• Task brief: Nothing in the records may be left out or altered; reproduce them all exactly.

• Given data:
+++

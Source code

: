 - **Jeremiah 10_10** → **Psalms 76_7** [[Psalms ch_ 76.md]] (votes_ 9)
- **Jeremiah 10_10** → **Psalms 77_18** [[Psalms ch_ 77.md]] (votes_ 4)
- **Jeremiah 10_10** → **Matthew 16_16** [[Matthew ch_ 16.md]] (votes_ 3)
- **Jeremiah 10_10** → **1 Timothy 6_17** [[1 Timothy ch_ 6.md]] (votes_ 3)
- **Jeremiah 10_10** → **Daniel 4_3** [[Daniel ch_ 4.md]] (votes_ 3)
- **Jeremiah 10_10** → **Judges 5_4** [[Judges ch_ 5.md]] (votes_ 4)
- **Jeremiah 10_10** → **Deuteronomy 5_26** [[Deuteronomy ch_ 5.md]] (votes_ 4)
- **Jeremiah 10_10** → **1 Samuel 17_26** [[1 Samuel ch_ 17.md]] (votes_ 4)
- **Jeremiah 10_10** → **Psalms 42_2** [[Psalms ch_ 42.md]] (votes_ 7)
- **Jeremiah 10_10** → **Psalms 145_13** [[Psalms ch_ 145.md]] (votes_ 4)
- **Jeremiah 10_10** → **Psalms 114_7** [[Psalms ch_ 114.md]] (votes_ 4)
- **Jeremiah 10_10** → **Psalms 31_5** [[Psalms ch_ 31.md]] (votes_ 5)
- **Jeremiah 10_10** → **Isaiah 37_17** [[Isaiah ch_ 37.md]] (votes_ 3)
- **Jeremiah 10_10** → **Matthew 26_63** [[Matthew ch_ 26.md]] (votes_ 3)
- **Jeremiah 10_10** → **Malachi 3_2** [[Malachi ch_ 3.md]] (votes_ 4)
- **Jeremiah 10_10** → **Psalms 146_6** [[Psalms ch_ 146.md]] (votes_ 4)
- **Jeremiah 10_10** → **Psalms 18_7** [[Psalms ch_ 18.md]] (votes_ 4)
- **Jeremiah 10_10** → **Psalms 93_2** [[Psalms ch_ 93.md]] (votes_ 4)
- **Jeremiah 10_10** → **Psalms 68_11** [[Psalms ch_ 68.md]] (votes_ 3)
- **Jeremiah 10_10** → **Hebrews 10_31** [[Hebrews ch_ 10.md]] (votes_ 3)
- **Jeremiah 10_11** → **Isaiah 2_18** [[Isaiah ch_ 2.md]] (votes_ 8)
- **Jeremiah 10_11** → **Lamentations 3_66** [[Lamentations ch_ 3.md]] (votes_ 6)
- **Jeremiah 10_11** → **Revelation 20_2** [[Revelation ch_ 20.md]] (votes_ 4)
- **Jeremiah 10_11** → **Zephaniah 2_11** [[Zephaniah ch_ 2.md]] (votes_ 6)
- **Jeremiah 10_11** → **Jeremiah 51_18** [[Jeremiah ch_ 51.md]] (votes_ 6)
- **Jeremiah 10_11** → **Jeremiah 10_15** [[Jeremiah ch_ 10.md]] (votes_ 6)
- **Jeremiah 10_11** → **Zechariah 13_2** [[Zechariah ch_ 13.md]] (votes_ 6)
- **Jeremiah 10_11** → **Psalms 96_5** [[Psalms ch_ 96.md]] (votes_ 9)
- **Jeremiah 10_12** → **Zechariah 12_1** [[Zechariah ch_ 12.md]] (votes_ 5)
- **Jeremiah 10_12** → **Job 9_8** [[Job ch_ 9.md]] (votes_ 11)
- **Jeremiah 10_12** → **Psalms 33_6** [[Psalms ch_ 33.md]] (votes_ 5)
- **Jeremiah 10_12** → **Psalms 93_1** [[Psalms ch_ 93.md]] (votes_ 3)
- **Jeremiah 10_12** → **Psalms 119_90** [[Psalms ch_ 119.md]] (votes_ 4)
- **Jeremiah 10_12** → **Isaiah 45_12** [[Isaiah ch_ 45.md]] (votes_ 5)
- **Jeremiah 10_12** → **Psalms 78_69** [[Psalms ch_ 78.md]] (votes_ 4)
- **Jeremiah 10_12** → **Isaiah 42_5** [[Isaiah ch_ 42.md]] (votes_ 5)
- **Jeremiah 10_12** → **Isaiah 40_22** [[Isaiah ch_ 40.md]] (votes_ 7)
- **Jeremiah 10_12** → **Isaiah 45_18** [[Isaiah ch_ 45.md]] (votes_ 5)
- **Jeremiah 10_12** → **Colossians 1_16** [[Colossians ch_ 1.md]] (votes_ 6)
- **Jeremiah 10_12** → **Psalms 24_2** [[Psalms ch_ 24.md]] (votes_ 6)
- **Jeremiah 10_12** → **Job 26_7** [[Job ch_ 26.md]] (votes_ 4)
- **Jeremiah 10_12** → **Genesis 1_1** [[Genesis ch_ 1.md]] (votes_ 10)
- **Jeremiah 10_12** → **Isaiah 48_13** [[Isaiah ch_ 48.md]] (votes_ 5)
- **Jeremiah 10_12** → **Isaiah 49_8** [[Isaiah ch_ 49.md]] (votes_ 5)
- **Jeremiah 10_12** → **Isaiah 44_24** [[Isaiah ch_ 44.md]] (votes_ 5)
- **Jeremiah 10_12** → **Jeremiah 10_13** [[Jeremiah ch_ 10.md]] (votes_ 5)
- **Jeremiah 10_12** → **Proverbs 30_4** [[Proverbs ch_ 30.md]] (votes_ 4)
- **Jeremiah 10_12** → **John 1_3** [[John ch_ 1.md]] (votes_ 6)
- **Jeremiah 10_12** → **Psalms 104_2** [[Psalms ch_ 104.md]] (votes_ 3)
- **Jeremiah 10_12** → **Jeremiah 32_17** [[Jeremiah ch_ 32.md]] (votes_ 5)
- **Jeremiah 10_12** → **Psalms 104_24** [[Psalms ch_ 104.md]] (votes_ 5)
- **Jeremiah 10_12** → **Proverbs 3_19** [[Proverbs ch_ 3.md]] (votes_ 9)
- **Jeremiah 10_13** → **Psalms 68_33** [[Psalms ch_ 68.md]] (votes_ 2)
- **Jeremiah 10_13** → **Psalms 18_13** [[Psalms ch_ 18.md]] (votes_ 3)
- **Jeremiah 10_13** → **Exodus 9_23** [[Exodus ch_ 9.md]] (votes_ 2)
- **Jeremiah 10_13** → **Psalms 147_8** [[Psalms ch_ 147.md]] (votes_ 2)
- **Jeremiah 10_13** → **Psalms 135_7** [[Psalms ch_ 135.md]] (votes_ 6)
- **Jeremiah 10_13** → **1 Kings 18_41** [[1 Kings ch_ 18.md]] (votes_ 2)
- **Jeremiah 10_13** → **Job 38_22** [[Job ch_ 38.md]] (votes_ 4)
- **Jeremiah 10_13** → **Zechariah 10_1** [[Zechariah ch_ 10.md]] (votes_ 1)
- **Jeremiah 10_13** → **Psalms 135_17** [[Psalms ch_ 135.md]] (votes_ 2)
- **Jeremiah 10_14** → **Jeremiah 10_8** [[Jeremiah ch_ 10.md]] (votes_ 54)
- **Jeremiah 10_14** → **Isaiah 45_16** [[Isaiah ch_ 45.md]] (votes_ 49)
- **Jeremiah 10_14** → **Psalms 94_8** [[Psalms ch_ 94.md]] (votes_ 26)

+++

• Answer to the exercise:
Source code

: - **Jeremiah 10_10** → **Psalms 76_7** [[Psalms ch_ 76.md]] (votes_ 9)
- **Jeremiah 10_10** → **Psalms 77_18** [[Psalms ch_ 77.md]] (votes_ 4)
- **Jeremiah 10_10** → **Matthew 16_16** [[Matthew ch_ 16.md]] (votes_ 3)
- **Jeremiah 10_10** → **1 Timothy 6_17** [[1 Timothy ch_ 6.md]] (votes_ 3)
- **Jeremiah 10_10** → **Daniel 4_3** [[Daniel ch_ 4.md]] (votes_ 3)
- **Jeremiah 10_10** → **Judges 5_4** [[Judges ch_ 5.md]] (votes_ 4)
- **Jeremiah 10_10** → **Deuteronomy 5_26** [[Deuteronomy ch_ 5.md]] (votes_ 4)
- **Jeremiah 10_10** → **1 Samuel 17_26** [[1 Samuel ch_ 17.md]] (votes_ 4)
- **Jeremiah 10_10** → **Psalms 42_2** [[Psalms ch_ 42.md]] (votes_ 7)
- **Jeremiah 10_10** → **Psalms 145_13** [[Psalms ch_ 145.md]] (votes_ 4)
- **Jeremiah 10_10** → **Psalms 114_7** [[Psalms ch_ 114.md]] (votes_ 4)
- **Jeremiah 10_10** → **Psalms 31_5** [[Psalms ch_ 31.md]] (votes_ 5)
- **Jeremiah 10_10** → **Isaiah 37_17** [[Isaiah ch_ 37.md]] (votes_ 3)
- **Jeremiah 10_10** → **Matthew 26_63** [[Matthew ch_ 26.md]] (votes_ 3)
- **Jeremiah 10_10** → **Malachi 3_2** [[Malachi ch_ 3.md]] (votes_ 4)
- **Jeremiah 10_10** → **Psalms 146_6** [[Psalms ch_ 146.md]] (votes_ 4)
- **Jeremiah 10_10** → **Psalms 18_7** [[Psalms ch_ 18.md]] (votes_ 4)
- **Jeremiah 10_10** → **Psalms 93_2** [[Psalms ch_ 93.md]] (votes_ 4)
- **Jeremiah 10_10** → **Psalms 68_11** [[Psalms ch_ 68.md]] (votes_ 3)
- **Jeremiah 10_10** → **Hebrews 10_31** [[Hebrews ch_ 10.md]] (votes_ 3)
- **Jeremiah 10_11** → **Isaiah 2_18** [[Isaiah ch_ 2.md]] (votes_ 8)
- **Jeremiah 10_11** → **Lamentations 3_66** [[Lamentations ch_ 3.md]] (votes_ 6)
- **Jeremiah 10_11** → **Revelation 20_2** [[Revelation ch_ 20.md]] (votes_ 4)
- **Jeremiah 10_11** → **Zephaniah 2_11** [[Zephaniah ch_ 2.md]] (votes_ 6)
- **Jeremiah 10_11** → **Jeremiah 51_18** [[Jeremiah ch_ 51.md]] (votes_ 6)
- **Jeremiah 10_11** → **Jeremiah 10_15** [[Jeremiah ch_ 10.md]] (votes_ 6)
- **Jeremiah 10_11** → **Zechariah 13_2** [[Zechariah ch_ 13.md]] (votes_ 6)
- **Jeremiah 10_11** → **Psalms 96_5** [[Psalms ch_ 96.md]] (votes_ 9)
- **Jeremiah 10_12** → **Zechariah 12_1** [[Zechariah ch_ 12.md]] (votes_ 5)
- **Jeremiah 10_12** → **Job 9_8** [[Job ch_ 9.md]] (votes_ 11)
- **Jeremiah 10_12** → **Psalms 33_6** [[Psalms ch_ 33.md]] (votes_ 5)
- **Jeremiah 10_12** → **Psalms 93_1** [[Psalms ch_ 93.md]] (votes_ 3)
- **Jeremiah 10_12** → **Psalms 119_90** [[Psalms ch_ 119.md]] (votes_ 4)
- **Jeremiah 10_12** → **Isaiah 45_12** [[Isaiah ch_ 45.md]] (votes_ 5)
- **Jeremiah 10_12** → **Psalms 78_69** [[Psalms ch_ 78.md]] (votes_ 4)
- **Jeremiah 10_12** → **Isaiah 42_5** [[Isaiah ch_ 42.md]] (votes_ 5)
- **Jeremiah 10_12** → **Isaiah 40_22** [[Isaiah ch_ 40.md]] (votes_ 7)
- **Jeremiah 10_12** → **Isaiah 45_18** [[Isaiah ch_ 45.md]] (votes_ 5)
- **Jeremiah 10_12** → **Colossians 1_16** [[Colossians ch_ 1.md]] (votes_ 6)
- **Jeremiah 10_12** → **Psalms 24_2** [[Psalms ch_ 24.md]] (votes_ 6)
- **Jeremiah 10_12** → **Job 26_7** [[Job ch_ 26.md]] (votes_ 4)
- **Jeremiah 10_12** → **Genesis 1_1** [[Genesis ch_ 1.md]] (votes_ 10)
- **Jeremiah 10_12** → **Isaiah 48_13** [[Isaiah ch_ 48.md]] (votes_ 5)
- **Jeremiah 10_12** → **Isaiah 49_8** [[Isaiah ch_ 49.md]] (votes_ 5)
- **Jeremiah 10_12** → **Isaiah 44_24** [[Isaiah ch_ 44.md]] (votes_ 5)
- **Jeremiah 10_12** → **Jeremiah 10_13** [[Jeremiah ch_ 10.md]] (votes_ 5)
- **Jeremiah 10_12** → **Proverbs 30_4** [[Proverbs ch_ 30.md]] (votes_ 4)
- **Jeremiah 10_12** → **John 1_3** [[John ch_ 1.md]] (votes_ 6)
- **Jeremiah 10_12** → **Psalms 104_2** [[Psalms ch_ 104.md]] (votes_ 3)
- **Jeremiah 10_12** → **Jeremiah 32_17** [[Jeremiah ch_ 32.md]] (votes_ 5)
- **Jeremiah 10_12** → **Psalms 104_24** [[Psalms ch_ 104.md]] (votes_ 5)
- **Jeremiah 10_12** → **Proverbs 3_19** [[Proverbs ch_ 3.md]] (votes_ 9)
- **Jeremiah 10_13** → **Psalms 68_33** [[Psalms ch_ 68.md]] (votes_ 2)
- **Jeremiah 10_13** → **Psalms 18_13** [[Psalms ch_ 18.md]] (votes_ 3)
- **Jeremiah 10_13** → **Exodus 9_23** [[Exodus ch_ 9.md]] (votes_ 2)
- **Jeremiah 10_13** → **Psalms 147_8** [[Psalms ch_ 147.md]] (votes_ 2)
- **Jeremiah 10_13** → **Psalms 135_7** [[Psalms ch_ 135.md]] (votes_ 6)
- **Jeremiah 10_13** → **1 Kings 18_41** [[1 Kings ch_ 18.md]] (votes_ 2)
- **Jeremiah 10_13** → **Job 38_22** [[Job ch_ 38.md]] (votes_ 4)
- **Jeremiah 10_13** → **Zechariah 10_1** [[Zechariah ch_ 10.md]] (votes_ 1)
- **Jeremiah 10_13** → **Psalms 135_17** [[Psalms ch_ 135.md]] (votes_ 2)
- **Jeremiah 10_14** → **Jeremiah 10_8** [[Jeremiah ch_ 10.md]] (votes_ 54)
- **Jeremiah 10_14** → **Isaiah 45_16** [[Isaiah ch_ 45.md]] (votes_ 49)
- **Jeremiah 10_14** → **Psalms 94_8** [[Psalms ch_ 94.md]] (votes_ 26)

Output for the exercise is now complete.